In the records that follow, find the line with "### 👋 Welcome"; from there, retype every line exactly through the line with "## About the Project", which also belongs to the answer.

[Stored records]
────────

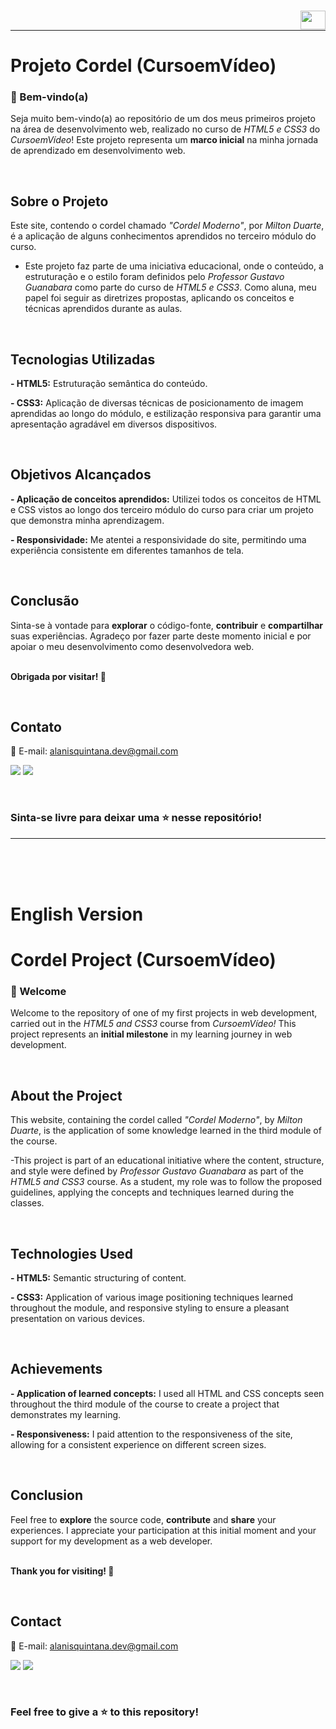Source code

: ### [<img align="right" height="30" width="40" src="https://upload.wikimedia.org/wikipedia/en/thumb/a/ae/Flag_of_the_United_Kingdom.svg/1280px-Flag_of_the_United_Kingdom.svg.png" />](#english-version)

</br>

---

# Projeto Cordel (CursoemVídeo)

### 👋 Bem-vindo(a) 

Seja muito bem-vindo(a) ao repositório de um dos meus primeiros projeto na área de desenvolvimento web, realizado no curso de _HTML5 e CSS3_ do _CursoemVídeo_! Este projeto representa um **marco inicial** na minha jornada de aprendizado em desenvolvimento web.

</br>

## Sobre o Projeto

Este site, contendo o cordel chamado _"Cordel Moderno"_, por _Milton Duarte_, é a aplicação de alguns conhecimentos aprendidos no terceiro módulo do curso.

- Este projeto faz parte de uma iniciativa educacional, onde o conteúdo, a estruturação e o estilo foram definidos pelo _Professor Gustavo Guanabara_ como parte do curso de _HTML5 e CSS3_. Como aluna, meu papel foi seguir as diretrizes propostas, aplicando os conceitos e técnicas aprendidos durante as aulas.

</br>

## Tecnologias Utilizadas

**- HTML5:** Estruturação semântica do conteúdo.

**- CSS3:** Aplicação de diversas técnicas de posicionamento de imagem aprendidas ao longo do módulo, e estilização responsiva para garantir uma apresentação agradável em diversos dispositivos.

</br>


## Objetivos Alcançados

**- Aplicação de conceitos aprendidos:** Utilizei todos os conceitos de HTML e CSS vistos ao longo dos terceiro módulo do curso para criar um projeto que demonstra minha aprendizagem.

**- Responsividade:** Me atentei a responsividade do site, permitindo uma experiência consistente em diferentes tamanhos de tela.

</br>

## Conclusão

Sinta-se à vontade para **explorar** o código-fonte, **contribuir** e **compartilhar** suas experiências. Agradeço por fazer parte deste momento inicial e por apoiar o meu desenvolvimento como desenvolvedora web.
</br>
</br>

**Obrigada por visitar! 📌**

</br>

## Contato

📩 E-mail: alanisquintana.dev@gmail.com

<a href="https://www.linkedin.com/in/alanis-quintana" target="_blank"><img src="https://img.shields.io/badge/-LinkedIn-%230077B5?style=for-the-badge&logo=linkedin&logoColor=white" target="_blank"></a>
<a href="https://www.instagram.com/devalanisquintana/" target="_blank"><img src="https://img.shields.io/badge/-Instagram-%23E4405F?style=for-the-badge&logo=instagram&logoColor=white" target="_blank"></a>

</br>

### Sinta-se livre para deixar uma ⭐ nesse repositório!

---

</br>
</br>
</br>

# English Version

# Cordel Project (CursoemVídeo)

### 👋 Welcome

Welcome to the repository of one of my first projects in web development, carried out in the _HTML5 and CSS3_ course from _CursoemVídeo!_ This project represents an **initial milestone** in my learning journey in web development.

</br>

## About the Project

This website, containing the cordel called _"Cordel Moderno"_, by _Milton Duarte_, is the application of some knowledge learned in the third module of the course.

-This project is part of an educational initiative where the content, structure, and style were defined by _Professor Gustavo Guanabara_ as part of the _HTML5 and CSS3_ course. As a student, my role was to follow the proposed guidelines, applying the concepts and techniques learned during the classes.

</br>

## Technologies Used

**- HTML5:** Semantic structuring of content.

**- CSS3:** Application of various image positioning techniques learned throughout the module, and responsive styling to ensure a pleasant presentation on various devices.

</br>

## Achievements

**- Application of learned concepts:** I used all HTML and CSS concepts seen throughout the third module of the course to create a project that demonstrates my learning.

**- Responsiveness:** I paid attention to the responsiveness of the site, allowing for a consistent experience on different screen sizes.

</br>

## Conclusion

Feel free to **explore** the source code, **contribute** and **share** your experiences. I appreciate your participation at this initial moment and your support for my development as a web developer.
</br>
</br>

**Thank you for visiting! 📌**

</br>

## Contact

📩 E-mail: alanisquintana.dev@gmail.com

<a href="https://www.linkedin.com/in/alanis-quintana" target="_blank"><img src="https://img.shields.io/badge/-LinkedIn-%230077B5?style=for-the-badge&logo=linkedin&logoColor=white" target="_blank"></a>
<a href="https://www.instagram.com/devalanisquintana/" target="_blank"><img src="https://img.shields.io/badge/-Instagram-%23E4405F?style=for-the-badge&logo=instagram&logoColor=white" target="_blank"></a>

</br>

### Feel free to give a ⭐ to this repository!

────────

→ Your solution:
### 👋 Welcome

Welcome to the repository of one of my first projects in web development, carried out in the _HTML5 and CSS3_ course from _CursoemVídeo!_ This project represents an **initial milestone** in my learning journey in web development.

</br>

## About the Project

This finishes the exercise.